The Chief Elections Officer Anthea Joseph insists nothing is wrong, yet the numbers tell a different story. Delays that consistently protect Roosevelt Skerrit and his government are not neutral. Dragging one’s feet under Chief Elections Officer Anthea Joseph’s leadership is not impartiality; it is political convenience. No secret meetings are necessary. All it takes is delay, silence and lowered expectations. That alone will tilt democracy without ever touching a ballot box. And while this process stalls, Chief Elections Officer Anthea Joseph is publicly praised with awards, as if credibility can replace accountability. That should trouble every Dominican who cares about fair elections.

We should nor accept nothing short of clear, logical, and verifiable evidence explaining these delays. Vague assurances and hollow statements do not meet the standard of democratic accountability. Accountability is not optional, and it is not discretionary. Any public claim by Chief Elections Officer Anthea Joseph that the voter confirmation process is “running smoothly” is demonstrably false. It is a statement that directly contradicts observable reality and functions only to mislead the public and suppress legitimate concern.

The facts are undeniable: the process is moving at an unacceptably slow pace, with no transparent benchmarks, no credible timelines, and no meaningful public reporting. This is not smooth operation, it is administrative failure and cover up..

More troubling still is the complete absence of consequences. This government has provided no oversight, no corrective action, and no accountability for the Chief Elections Officer Anthea Joseph’s repeated failures. Silence from those in power is not neutrality; it is protection. When electoral mismanagement is excused, minimized, or ignored by the very authorities tasked with safeguarding democracy, the integrity of the entire system is called into question. The burden of explanation lies with Chief Elections Officer Anthea Joseph and with the government that continues to shield her from scrutiny.

It is obvious that Roosevelt Skerrit and his government benefited from this delay by calling an election immediately after Carnival, exploiting the slow confirmation process to their advantage. Claims of efficiency or smooth operations are therefore false and misleading, and the people deserve better transparency and accountability.

And what us even more disturbing is the continued coordinated silence surrounding this failure. Local media, whose duty is to inform the public and hold power to account, have largely refused to confront this issue with any seriousness or persistence. This is not a minor oversight – it is a dereliction of journalistic responsibility. When the integrity of an electoral process is in question, silence is not neutrality; it is complicity. Ask yourself why? And who really controls the media in Dominica?

The same cowardice is evident among political party leaders across the spectrum. Their reluctance to speak plainly or apply pressure is not strategic restraint, it is fear.
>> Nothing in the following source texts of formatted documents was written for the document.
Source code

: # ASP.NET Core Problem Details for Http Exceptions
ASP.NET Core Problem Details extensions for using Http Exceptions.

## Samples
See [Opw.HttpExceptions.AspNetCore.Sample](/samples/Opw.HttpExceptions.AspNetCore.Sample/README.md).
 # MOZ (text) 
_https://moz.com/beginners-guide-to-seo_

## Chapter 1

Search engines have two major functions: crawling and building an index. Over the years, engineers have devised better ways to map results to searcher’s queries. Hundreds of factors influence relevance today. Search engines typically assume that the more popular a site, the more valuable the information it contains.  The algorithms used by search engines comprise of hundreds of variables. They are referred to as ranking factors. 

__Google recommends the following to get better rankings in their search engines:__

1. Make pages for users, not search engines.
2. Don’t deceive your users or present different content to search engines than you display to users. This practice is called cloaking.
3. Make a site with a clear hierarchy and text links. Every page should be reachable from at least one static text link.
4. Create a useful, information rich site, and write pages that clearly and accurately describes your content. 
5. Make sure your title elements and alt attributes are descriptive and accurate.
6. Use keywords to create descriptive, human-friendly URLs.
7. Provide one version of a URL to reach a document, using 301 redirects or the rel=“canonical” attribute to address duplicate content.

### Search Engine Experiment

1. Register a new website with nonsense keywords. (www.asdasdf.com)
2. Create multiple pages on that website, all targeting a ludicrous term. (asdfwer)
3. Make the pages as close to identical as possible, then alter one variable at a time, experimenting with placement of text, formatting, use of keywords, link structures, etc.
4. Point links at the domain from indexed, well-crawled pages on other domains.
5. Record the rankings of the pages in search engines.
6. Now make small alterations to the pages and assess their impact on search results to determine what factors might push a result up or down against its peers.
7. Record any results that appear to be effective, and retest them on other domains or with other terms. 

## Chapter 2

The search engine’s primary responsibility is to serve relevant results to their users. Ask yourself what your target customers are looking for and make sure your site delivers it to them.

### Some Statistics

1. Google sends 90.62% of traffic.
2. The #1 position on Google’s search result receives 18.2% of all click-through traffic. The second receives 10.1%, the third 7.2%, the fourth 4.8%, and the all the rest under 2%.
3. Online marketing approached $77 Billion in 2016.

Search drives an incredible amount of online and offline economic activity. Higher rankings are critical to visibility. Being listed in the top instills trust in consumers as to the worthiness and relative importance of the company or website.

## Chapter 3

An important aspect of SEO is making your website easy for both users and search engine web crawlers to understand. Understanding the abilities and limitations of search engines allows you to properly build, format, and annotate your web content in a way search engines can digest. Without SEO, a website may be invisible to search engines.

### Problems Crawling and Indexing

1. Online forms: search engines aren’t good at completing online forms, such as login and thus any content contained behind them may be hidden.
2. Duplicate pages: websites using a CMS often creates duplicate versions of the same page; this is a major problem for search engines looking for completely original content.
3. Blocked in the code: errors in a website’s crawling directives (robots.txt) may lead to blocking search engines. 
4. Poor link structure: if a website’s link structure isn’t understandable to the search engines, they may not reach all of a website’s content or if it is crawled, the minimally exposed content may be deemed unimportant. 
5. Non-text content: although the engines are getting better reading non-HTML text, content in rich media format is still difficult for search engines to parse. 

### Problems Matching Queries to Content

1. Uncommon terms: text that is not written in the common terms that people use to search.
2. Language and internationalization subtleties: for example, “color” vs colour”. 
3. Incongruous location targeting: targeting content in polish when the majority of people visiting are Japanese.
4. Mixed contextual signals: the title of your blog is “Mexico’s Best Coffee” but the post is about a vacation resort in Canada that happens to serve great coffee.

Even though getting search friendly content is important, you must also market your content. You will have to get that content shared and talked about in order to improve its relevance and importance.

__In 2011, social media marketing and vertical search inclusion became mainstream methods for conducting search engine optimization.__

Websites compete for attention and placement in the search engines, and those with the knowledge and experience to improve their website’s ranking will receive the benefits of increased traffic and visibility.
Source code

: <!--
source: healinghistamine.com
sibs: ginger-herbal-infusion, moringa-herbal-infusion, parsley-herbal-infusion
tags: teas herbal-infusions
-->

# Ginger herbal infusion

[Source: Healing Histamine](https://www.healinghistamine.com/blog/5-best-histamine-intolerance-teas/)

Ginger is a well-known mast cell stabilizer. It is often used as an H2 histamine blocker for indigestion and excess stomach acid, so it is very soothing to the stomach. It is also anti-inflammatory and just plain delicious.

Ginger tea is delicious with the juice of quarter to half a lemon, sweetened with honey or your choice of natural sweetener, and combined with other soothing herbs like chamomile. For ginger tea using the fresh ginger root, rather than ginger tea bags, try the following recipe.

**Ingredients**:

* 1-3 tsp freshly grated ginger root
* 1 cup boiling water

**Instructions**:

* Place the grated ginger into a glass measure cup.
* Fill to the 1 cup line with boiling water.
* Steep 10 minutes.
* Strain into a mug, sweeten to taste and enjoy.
Fear of retaliation, fear of exclusion, fear of upsetting a system they have learned to accommodate rather than challenge.

I am not playing that game. I am calling her name directly because accountability demands it. Chief Elections Officer Anthea Joseph and the failures of this process fall squarely at her feet. No amount of silence from the media, and no amount of avoidance by political leaders, will change that fact. If those entrusted with power refuse to ask the hard questions, then the public must. I will not whisper. I will not defer. And I will not pretend that this dysfunction is normal. Accountability begins by naming the person responsible Chief Elections Officer Anthea Joseph and demanding answers without fear.
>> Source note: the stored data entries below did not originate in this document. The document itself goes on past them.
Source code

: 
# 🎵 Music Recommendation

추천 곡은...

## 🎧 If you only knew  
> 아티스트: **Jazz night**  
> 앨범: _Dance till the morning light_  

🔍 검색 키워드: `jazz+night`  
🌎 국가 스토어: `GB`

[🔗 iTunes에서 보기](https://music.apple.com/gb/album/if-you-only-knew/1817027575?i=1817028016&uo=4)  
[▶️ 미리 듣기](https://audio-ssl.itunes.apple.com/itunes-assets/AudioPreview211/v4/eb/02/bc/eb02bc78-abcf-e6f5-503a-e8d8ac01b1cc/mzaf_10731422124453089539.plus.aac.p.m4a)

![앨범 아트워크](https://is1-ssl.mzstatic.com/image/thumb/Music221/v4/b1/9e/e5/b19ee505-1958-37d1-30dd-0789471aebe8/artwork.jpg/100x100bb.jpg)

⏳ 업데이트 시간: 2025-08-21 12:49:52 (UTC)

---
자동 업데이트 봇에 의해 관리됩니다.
When I become our country’s 2nd female Prime Minister, this wil end and and Chief Elections Officer Anthea Joseph will be removed from her position on my first day. National leadership must be chosen by those who live with the country every day. And any interference, whether by individuals or institutions like the Chief Elections Officer Anthea Joseph, will carry consequences. Democracy is not a souvenir flown in at election time. Dominicans deserve answers. And they deserve an electoral system that serves voters, not political advantage.

  • I am watching.
  • I am asking questions.
  • I no longer accepting delay as coincidence.